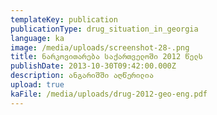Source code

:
 ```yaml
---
templateKey: publication
publicationType: drug_situation_in_georgia
language: ka
image: /media/uploads/screenshot-28-.png
title: ნარკოვითარება საქართველოში 2012 წელს
publishDate: 2013-10-30T09:42:00.000Z
description: ანგარიშში აღწერილია
upload: true
kaFile: /media/uploads/drug-2012-geo-eng.pdf
---
```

---+---

Each record should appear again exactly as it stands, with no picture included.

Source code

:
 ```yaml
---
templateKey: publication
publicationType: drug_situation_in_georgia
language: ka
image: /media/uploads/screenshot-28-.png
title: ნარკოვითარება საქართველოში 2012 წელს
publishDate: 2013-10-30T09:42:00.000Z
description: ანგარიშში აღწერილია
upload: true
kaFile: /media/uploads/drug-2012-geo-eng.pdf
---
```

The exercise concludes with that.